You didn't say how long you've had her. It takes time to build a bond...with any dog. Corrections break down what little's there,
so skip that for a long, long while, until she COMES in a hurry, glad to be doing so. Then when teaching other commands thru marking, instead of getting frustrated, issue a recall, and end on that success.

COME is the single most important command she'll ever know, so until that is rock solid, nothing else matters. I'm dead serious.

Just try it. Every time you catch her looking at you, praise her. It teaches focus, and for her to be watching you. Staring is impolite in the dog world, confrontational, but we need them to get over that, and to be looking to us for leadership. Once she's looking at you,
you are half way home issuing any other command, because you have her attention.


----------



## katieliz (Mar 29, 2007)

lots of good ideas here...patience and kindness is the key, it may take quite a while, the behavior may never totally go away. yes, just ignore the cowering, and especially don't scold her for it. thank you so much for giving this little girly, who has obviously been through some tuff times, a forever family. and welcome to the board, there are some amazingly knowledgeable people here!


----------



## Wildwind (Sep 22, 2008)

Thanks so much for the incredible responses. You have far exceeded my expectations.

I’ll try to answer some questions posed.

Serena is quite new to this home – about a month. The rescuers had her for over a year and she was mainly an outdoor farm dog with horses and two other large dogs (including a male GS) to run with. But she has adapted very well to being mainly inside and seems to prefer that now.
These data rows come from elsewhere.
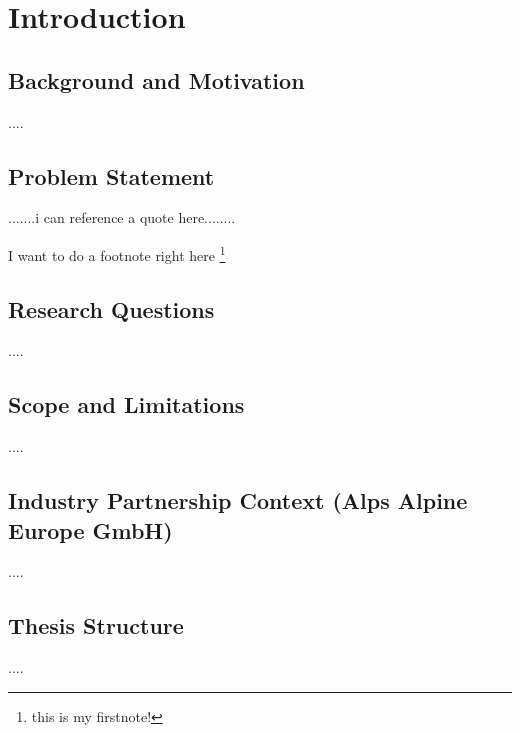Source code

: \chapter{Introduction}

\section{Background and Motivation}
....


\section{Problem Statement}
.......i can reference a quote here........ \cite{knuth:1984}

I want to do a footnote right here \footnote{this is my firstnote!}

\section{Research Questions}
....

\section{Scope and Limitations}
....

\section{Industry Partnership Context (Alps Alpine Europe GmbH)}
....

\section{Thesis Structure}
....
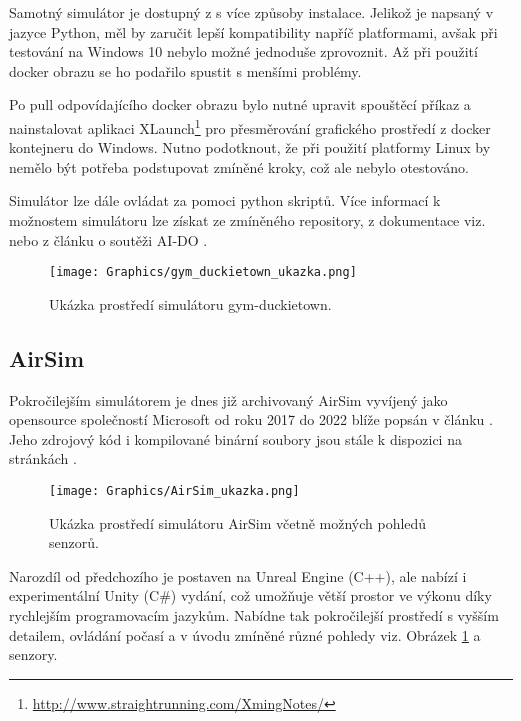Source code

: \documentclass[czech, bc, kky, he, iso690numb]{fasthesis}
\begin{document}
    			Samotný simulátor je dostupný z \cite{gym_duckietown} s více způsoby instalace. Jelikož je napsaný v jazyce Python, měl by zaručit lepší kompatibility napříč platformami, avšak při testování na Windows 10 nebylo možné jednoduše zprovoznit. Až při použití docker obrazu se ho podařilo spustit s menšími problémy.
    			
    			Po pull odpovídajícího docker obrazu bylo nutné upravit spouštěcí příkaz a nainstalovat aplikaci XLaunch\footnote{\href{http://www.straightrunning.com/XmingNotes/}{http://www.straightrunning.com/XmingNotes/}} pro přesměrování grafického prostředí z docker kontejneru do Windows. Nutno podotknout, že při použití platformy Linux by nemělo být potřeba podstupovat zmíněné kroky, což ale nebylo otestováno.
    			
    			Simulátor lze dále ovládat za pomoci python skriptů. Více informací k možnostem simulátoru lze získat ze zmíněného repository, z dokumentace viz. \cite{duckietown_documentation} nebo z článku o soutěži AI-DO \cite{AI-DO}.
	    			\begin{figure}[h]
	    				\centering
	    				\texttt{[image: Graphics/gym\_duckietown\_ukazka.png]}
	    				\caption{Ukázka prostředí simulátoru gym-duckietown.}
	    			\end{figure}
    			
    		\subsection{AirSim}
    			Pokročilejším simulátorem je dnes již archivovaný AirSim vyvíjený jako opensource společností Microsoft od roku 2017 do 2022 blíže popsán v článku \cite{airsim_paper}. Jeho zdrojový kód i kompilované binární soubory jsou stále k dispozici na stránkách \cite{airsim_github}.
    			
    				\begin{figure}[h]
	    				\centering
	    				\texttt{[image: Graphics/AirSim\_ukazka.png]}
	    				\caption{Ukázka prostředí simulátoru AirSim včetně možných pohledů senzorů.}
	    				\label{pic:AirSim_ukazka}
	    			\end{figure}
    			
    			Narozdíl od předchozího je postaven na Unreal Engine (C++), ale nabízí i experimentální Unity (C\#) vydání, což umožňuje větší prostor ve výkonu díky rychlejším programovacím jazykům. Nabídne tak pokročilejší prostředí s vyšším detailem, ovládání počasí a v úvodu zmíněné různé pohledy viz. Obrázek \ref{pic:AirSim_ukazka} a senzory.
    			
\end{document}
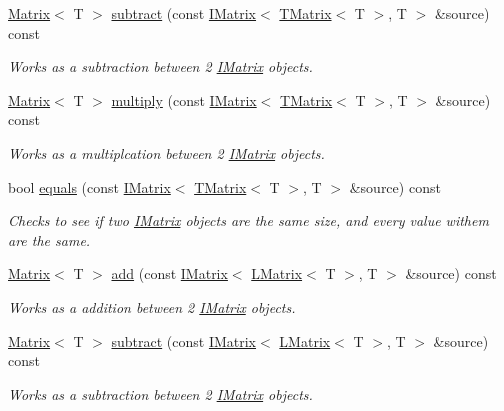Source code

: \begin{DoxyCompactItemize}
\mbox{\hyperlink{class_matrix}{Matrix}}$<$ T $>$ \mbox{\hyperlink{class_u_matrix_a0de257500dfff1846e46b226af2292d2}{subtract}} (const \mbox{\hyperlink{class_i_matrix}{I\+Matrix}}$<$ \mbox{\hyperlink{class_t_matrix}{T\+Matrix}}$<$ T $>$, T $>$ \&source) const
\begin{DoxyCompactList}\small\item\em Works as a subtraction between 2 \mbox{\hyperlink{class_i_matrix}{I\+Matrix}} objects. \end{DoxyCompactList}\item 
\mbox{\hyperlink{class_matrix}{Matrix}}$<$ T $>$ \mbox{\hyperlink{class_u_matrix_af2287fc1f226471b98347ad92c4ebf63}{multiply}} (const \mbox{\hyperlink{class_i_matrix}{I\+Matrix}}$<$ \mbox{\hyperlink{class_t_matrix}{T\+Matrix}}$<$ T $>$, T $>$ \&source) const
\begin{DoxyCompactList}\small\item\em Works as a multiplcation between 2 \mbox{\hyperlink{class_i_matrix}{I\+Matrix}} objects. \end{DoxyCompactList}\item 
bool \mbox{\hyperlink{class_u_matrix_a12dfc33238c78fafac50c6da51e5563a}{equals}} (const \mbox{\hyperlink{class_i_matrix}{I\+Matrix}}$<$ \mbox{\hyperlink{class_t_matrix}{T\+Matrix}}$<$ T $>$, T $>$ \&source) const
\begin{DoxyCompactList}\small\item\em Checks to see if two \mbox{\hyperlink{class_i_matrix}{I\+Matrix}} objects are the same size, and every value withem are the same. \end{DoxyCompactList}\item 
\mbox{\hyperlink{class_matrix}{Matrix}}$<$ T $>$ \mbox{\hyperlink{class_u_matrix_a61e915c511ccc6f751b65812b4edda68}{add}} (const \mbox{\hyperlink{class_i_matrix}{I\+Matrix}}$<$ \mbox{\hyperlink{class_l_matrix}{L\+Matrix}}$<$ T $>$, T $>$ \&source) const
\begin{DoxyCompactList}\small\item\em Works as a addition between 2 \mbox{\hyperlink{class_i_matrix}{I\+Matrix}} objects. \end{DoxyCompactList}\item 
\mbox{\hyperlink{class_matrix}{Matrix}}$<$ T $>$ \mbox{\hyperlink{class_u_matrix_a91d154dcb9e91cd53dbf3c6ebbc40d20}{subtract}} (const \mbox{\hyperlink{class_i_matrix}{I\+Matrix}}$<$ \mbox{\hyperlink{class_l_matrix}{L\+Matrix}}$<$ T $>$, T $>$ \&source) const
\begin{DoxyCompactList}\small\item\em Works as a subtraction between 2 \mbox{\hyperlink{class_i_matrix}{I\+Matrix}} objects. \end{DoxyCompactList}\item 

\end{DoxyCompactItemize}
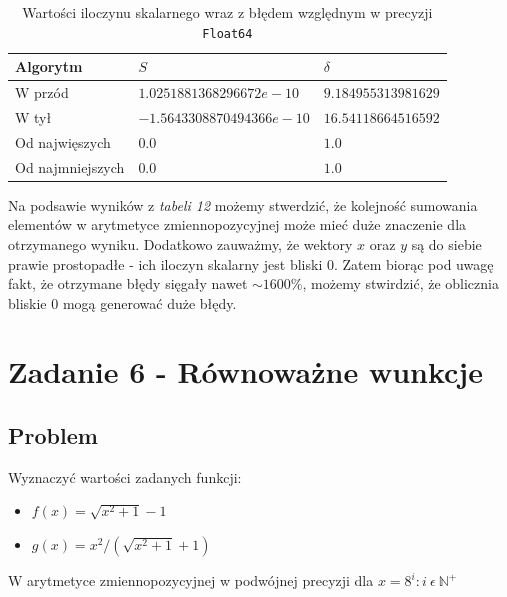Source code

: \documentclass[12pt]{article}
\begin{document}
        \begin{table}[h!]
            \centering
            \begin{tabularx}{0.78\textwidth}{l l l}
                \hline
                Algorytm & $S$ & $\delta$ \\
                \hline
                W przód & $1.0251881368296672e-10$ & $9.184955313981629$ \\
                W tył & $-1.5643308870494366e-10$ & $16.54118664516592$ \\
                Od najwięszych & $0.0$ & $1.0$ \\
                Od najmniejszych & $0.0$ & $1.0$ \\
                \hline
            \end{tabularx}
            \caption{Wartości iloczynu skalarnego wraz z błędem względnym w precyzji \texttt{Float64}}
            \label{table:dot_prod_64}
        \end{table}

        \noindent Na podsawie wyników z \textit{tabeli 12} możemy stwerdzić, że kolejność sumowania elementów w arytmetyce
        zmiennopozycyjnej może mieć duże znaczenie dla otrzymanego wyniku.
        \newline
        Dodatkowo zauważmy, że wektory $x$ oraz $y$ są do siebie prawie prostopadłe - ich iloczyn skalarny jest bliski $0$.
        Zatem biorąc pod uwagę fakt, że otrzymane błędy sięgały nawet $\sim1600\%$, możemy stwirdzić,
        że oblicznia bliskie $0$ mogą generować duże błędy.

\newpage

\section*{Zadanie 6 - Równoważne wunkcje}
    \subsection*{Problem}
        Wyznaczyć wartości zadanych funkcji:
        \begin{itemize}
            \item $f(x) = \sqrt{x^2 + 1} - 1$
            \item $g(x) = x^2 / (\sqrt{x^2 + 1} + 1)$
        \end{itemize}
        W arytmetyce zmiennopozycyjnej w podwójnej precyzji dla $x = 8^i : i \: \epsilon \: \mathbb{N}^+$
        \newline
\end{document}
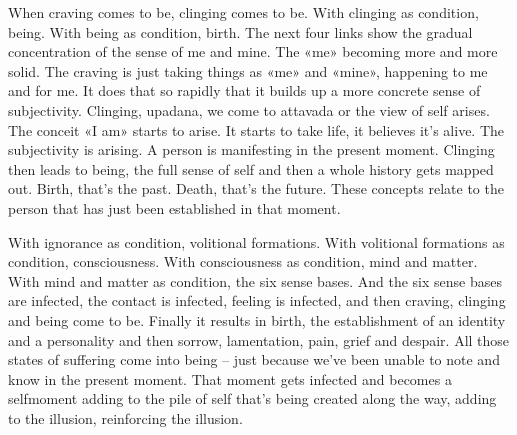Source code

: \documentclass[letterpaper,10pt,english]{sphinxmanual}
\begin{document}
\sphinxAtStartPar
When  craving  comes  to  be,  clinging  comes  to  be.  With  clinging  as
condition, being. With being as condition, birth. The next four links show
the gradual concentration of the sense of me and mine. The «me» becoming
more and more solid. The craving is just taking things as «me» and «mine»,
happening to me and for me. It does that so rapidly that it builds up a more
concrete  sense  of  subjectivity.  Clinging,  upadana,  we  come  to  attavada  or
the view of self arises. The conceit «I am» starts to arise. It starts to take life,
it believes it’s alive. The subjectivity is arising. A person is manifesting in
the present moment. Clinging then leads to being, the full sense of self and
then a whole history gets mapped out. Birth, that’s the past. Death, that’s the
future. These concepts relate to the person that has just been established in
that moment.

\sphinxAtStartPar
With ignorance as condition, volitional formations. With volitional formations as condition, consciousness. With consciousness as condition, mind
and matter. With mind and matter as condition, the six sense bases. And the
six sense bases are infected, the contact is infected, feeling is infected, and
then craving, clinging and being come to be. Finally it results in birth, the
establishment of an identity and a personality and then sorrow, lamentation,
pain, grief and despair. All those states of suffering come into being – just
because we’ve been unable to note and know in the present moment. That
moment gets infected and becomes a self\sphinxhyphen{}moment adding to the pile of self
that’s  being  created  along  the  way,  adding  to  the  illusion,  reinforcing  the
illusion.
\end{document}
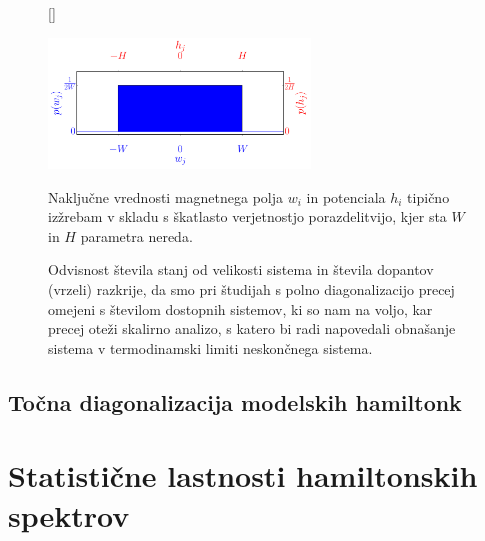 \begin{figure}[H]
[\FBwidth]
{\caption{Naključne vrednosti magnetnega polja $w_i$ in potenciala $h_i$ tipično izžrebam v skladu s škatlasto verjetnostjo porazdelitvijo, kjer sta $W$ in $H$ parametra nereda. }\label{fig:prob_dist}}
{\includegraphics[width=0.62\textwidth]{prob_dist.pdf}}
\end{figure}
\begin{figure}[H]
\caption{Odvisnost števila stanj od velikosti sistema in števila dopantov (vrzeli) razkrije, da smo pri študijah s polno diagonalizacijo precej omejeni s številom dostopnih sistemov, ki so nam na voljo, kar precej oteži skalirno analizo, s katero bi radi napovedali obnašanje sistema v termodinamski limiti neskončnega sistema.}
\label{fig:tJ_num_states}
\end{figure}

\section{Točna diagonalizacija modelskih hamiltonk}
\label{diagonalizacija_metoda}
\chapter{Statistične lastnosti hamiltonskih spektrov}
\label{statisticne_lastnosti}
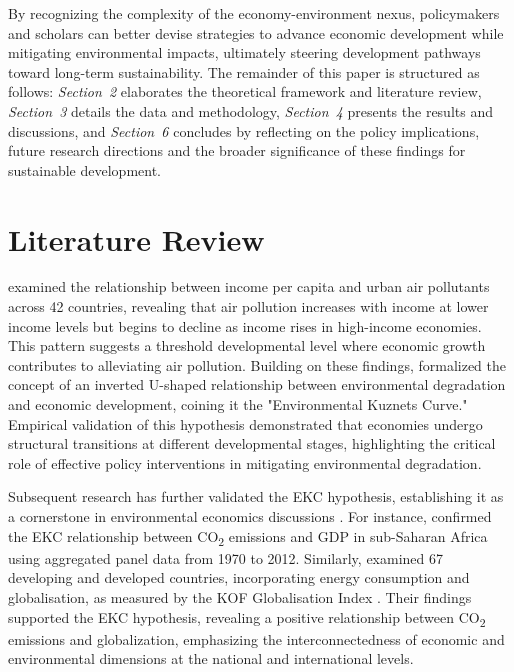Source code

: \documentclass[10pt]{article}
\begin{document}
By recognizing the complexity of the economy-environment nexus, policymakers and scholars can better devise strategies to advance economic development while mitigating environmental impacts, ultimately steering development pathways toward long-term sustainability. The remainder of this paper is structured as follows: \textit{Section~2} elaborates the theoretical framework and literature review, \textit{Section~3} details the data and methodology, \textit{Section~4} presents the results and discussions, and \textit{Section~6} concludes by reflecting on the policy implications, future research directions and the broader significance of these findings for sustainable development.

\section{Literature Review}

\cite{GrossmanEKCKrueger} examined the relationship between income per capita and urban air pollutants across 42 countries, revealing that air pollution increases with income at lower income levels but begins to decline as income rises in high-income economies. This pattern suggests a threshold developmental level where economic growth contributes to alleviating air pollution. Building on these findings, \cite{panayotouEnvironmentalDegradationDifferent1995} formalized the concept of an inverted U-shaped relationship between environmental degradation and economic development, coining it the "Environmental Kuznets Curve." Empirical validation of this hypothesis demonstrated that economies undergo structural transitions at different developmental stages, highlighting the critical role of effective policy interventions in mitigating environmental degradation.

Subsequent research has further validated the EKC hypothesis, establishing it as a cornerstone in environmental economics discussions \citep{lealEvolutionEnvironmentalKuznets2022}. For instance, \cite{adzawlaGreenhouseGassesEmission2019} confirmed the EKC relationship between CO\textsubscript{2} emissions and GDP in sub-Saharan Africa using aggregated panel data from 1970 to 2012. Similarly, \cite{xiaInvestigatingRoleGlobalization2022} examined 67 developing and developed countries, incorporating energy consumption and globalisation, as measured by the KOF Globalisation Index \citep{KOFGlobalisationIndex}. Their findings supported the EKC hypothesis, revealing a positive relationship between CO\textsubscript{2} emissions and globalization, emphasizing the interconnectedness of economic and environmental dimensions at the national and international levels.
\end{document}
I will cease with the “bad dog” and other reprimands. I usually do just ignore her when she cowers, visibly pulling away and averting my eyes, which usually gets the right reaction – but not always. And I never coddle her or rub her belly when she’s like this.

As for her collar, it is on all the time but she slipped it yesterday (and has done so maybe three times when tied up outside) and that’s when the cowering got really bad. I did try to put it on her but she moved her head so violently that I was not able to. Should it happen again I’ll try again as you prescribed. I have to suspect that collars must have figured into the abuse. She does not react badly to the leash itself but usually does not react well to grabbing the collar for any reason.

We are effusive in praise for her when she does well or anything positive. I have not done the treat thing. I do have some, but they’re large, the kind that she’ll sit and eat like a small meal. I’ll have to maybe get some little bones or something. I had not used treats in my past training efforts and am not sure how I feel about it.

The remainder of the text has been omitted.